Aside from the disconnect in the narrative of the media versus on the ground facts, the lack of Muslim representation among protesters truly troubled me, specifically representation from Arab and south Asian Muslim populations. The issue of institutionalized racism is one that affects all of us. From racial profiling in airports to curbing religious freedom, Muslims experience discrimination in the United States as well. We should ally ourselves with people of color because their fight for civil rights is our fight too. We need to take these issues personally even if they are not directly ours. At the end of the day, they affect us. There is no place for racism in our faith and we need to actively speak out against it. After all, the Prophet Muhammad (peace be upon him) said

“All mankind is from Adam and Eve, an Arab has no superiority over a non-Arab nor a non-Arab has any superiority over an Arab; also a white has no superiority over black nor a black has any superiority over white except by piety and good action. You know that every Muslim is the brother of another Muslim.”

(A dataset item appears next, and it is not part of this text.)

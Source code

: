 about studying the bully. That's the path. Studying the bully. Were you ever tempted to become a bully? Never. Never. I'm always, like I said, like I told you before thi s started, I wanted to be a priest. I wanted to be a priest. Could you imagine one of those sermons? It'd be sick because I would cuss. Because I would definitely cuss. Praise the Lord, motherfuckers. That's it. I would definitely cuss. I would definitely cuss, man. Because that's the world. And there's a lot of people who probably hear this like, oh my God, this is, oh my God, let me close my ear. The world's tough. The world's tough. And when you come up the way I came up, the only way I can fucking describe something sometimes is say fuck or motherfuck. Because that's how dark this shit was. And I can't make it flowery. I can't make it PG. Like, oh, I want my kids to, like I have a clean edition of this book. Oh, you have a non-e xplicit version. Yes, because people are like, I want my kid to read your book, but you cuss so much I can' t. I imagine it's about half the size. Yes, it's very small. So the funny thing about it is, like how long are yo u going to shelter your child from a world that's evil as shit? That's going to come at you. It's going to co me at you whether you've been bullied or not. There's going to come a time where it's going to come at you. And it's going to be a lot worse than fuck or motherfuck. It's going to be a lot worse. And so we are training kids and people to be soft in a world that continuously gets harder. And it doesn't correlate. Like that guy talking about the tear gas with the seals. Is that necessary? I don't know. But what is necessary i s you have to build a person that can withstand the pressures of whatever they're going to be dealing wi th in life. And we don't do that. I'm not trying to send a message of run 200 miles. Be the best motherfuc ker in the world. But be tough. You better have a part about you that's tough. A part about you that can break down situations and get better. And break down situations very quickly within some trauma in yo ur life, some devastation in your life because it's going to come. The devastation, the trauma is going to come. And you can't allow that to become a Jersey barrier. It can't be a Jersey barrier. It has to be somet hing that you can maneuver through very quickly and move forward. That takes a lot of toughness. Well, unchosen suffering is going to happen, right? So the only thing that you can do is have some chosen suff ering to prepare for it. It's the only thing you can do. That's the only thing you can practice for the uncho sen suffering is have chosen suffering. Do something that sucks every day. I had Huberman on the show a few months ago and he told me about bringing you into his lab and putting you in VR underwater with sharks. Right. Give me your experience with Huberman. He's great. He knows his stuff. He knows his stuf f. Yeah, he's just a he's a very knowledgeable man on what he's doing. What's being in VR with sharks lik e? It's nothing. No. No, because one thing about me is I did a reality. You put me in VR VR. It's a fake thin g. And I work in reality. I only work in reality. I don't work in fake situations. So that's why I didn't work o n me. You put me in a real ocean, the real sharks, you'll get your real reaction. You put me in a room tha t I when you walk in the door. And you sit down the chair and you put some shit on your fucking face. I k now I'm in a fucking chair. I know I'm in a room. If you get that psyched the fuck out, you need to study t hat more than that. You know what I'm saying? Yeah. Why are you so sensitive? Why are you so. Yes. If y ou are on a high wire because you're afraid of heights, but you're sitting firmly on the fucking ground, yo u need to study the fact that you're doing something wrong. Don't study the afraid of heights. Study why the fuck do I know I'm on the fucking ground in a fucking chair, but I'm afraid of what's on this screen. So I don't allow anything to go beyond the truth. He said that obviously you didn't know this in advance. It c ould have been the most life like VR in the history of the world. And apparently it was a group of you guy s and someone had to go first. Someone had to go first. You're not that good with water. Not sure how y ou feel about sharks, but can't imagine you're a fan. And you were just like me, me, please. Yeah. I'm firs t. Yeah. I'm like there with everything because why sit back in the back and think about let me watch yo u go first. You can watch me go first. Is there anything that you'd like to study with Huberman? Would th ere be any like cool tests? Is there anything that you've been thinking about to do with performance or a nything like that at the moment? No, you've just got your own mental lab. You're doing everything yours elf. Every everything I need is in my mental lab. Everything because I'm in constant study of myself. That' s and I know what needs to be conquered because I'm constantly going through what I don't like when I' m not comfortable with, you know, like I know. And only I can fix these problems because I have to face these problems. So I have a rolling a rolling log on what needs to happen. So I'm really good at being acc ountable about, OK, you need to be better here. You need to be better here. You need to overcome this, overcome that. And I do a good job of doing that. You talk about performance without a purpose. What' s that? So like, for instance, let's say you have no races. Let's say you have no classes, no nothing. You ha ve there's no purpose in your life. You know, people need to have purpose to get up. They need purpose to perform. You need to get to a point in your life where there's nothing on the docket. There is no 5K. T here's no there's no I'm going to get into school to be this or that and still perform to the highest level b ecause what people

- The Last Sermon of Muhammad delivered on the Ninth Day of Dhul Hijjah 10 A.H (c. 630 AD)

Our faith demands that we at least speak out against injustice. It is time we did so. This is why I continue to write about the importance of voting. Local elections determine who sits as police commissioner, which is something that directly affects the way the police treat minorities. Since elections are over, you can still read up on this issue. If you would like to know when demonstrations are happening, follow @ShutItDownATL or follow hashtags like #WeCantBreathe, #MikeBrown, #EricGarner, #TamirRice, and #blacklivesmatter. At the end of the day, all lives matter. Oppression will not end until we demand justice for everyone, not only ourselves.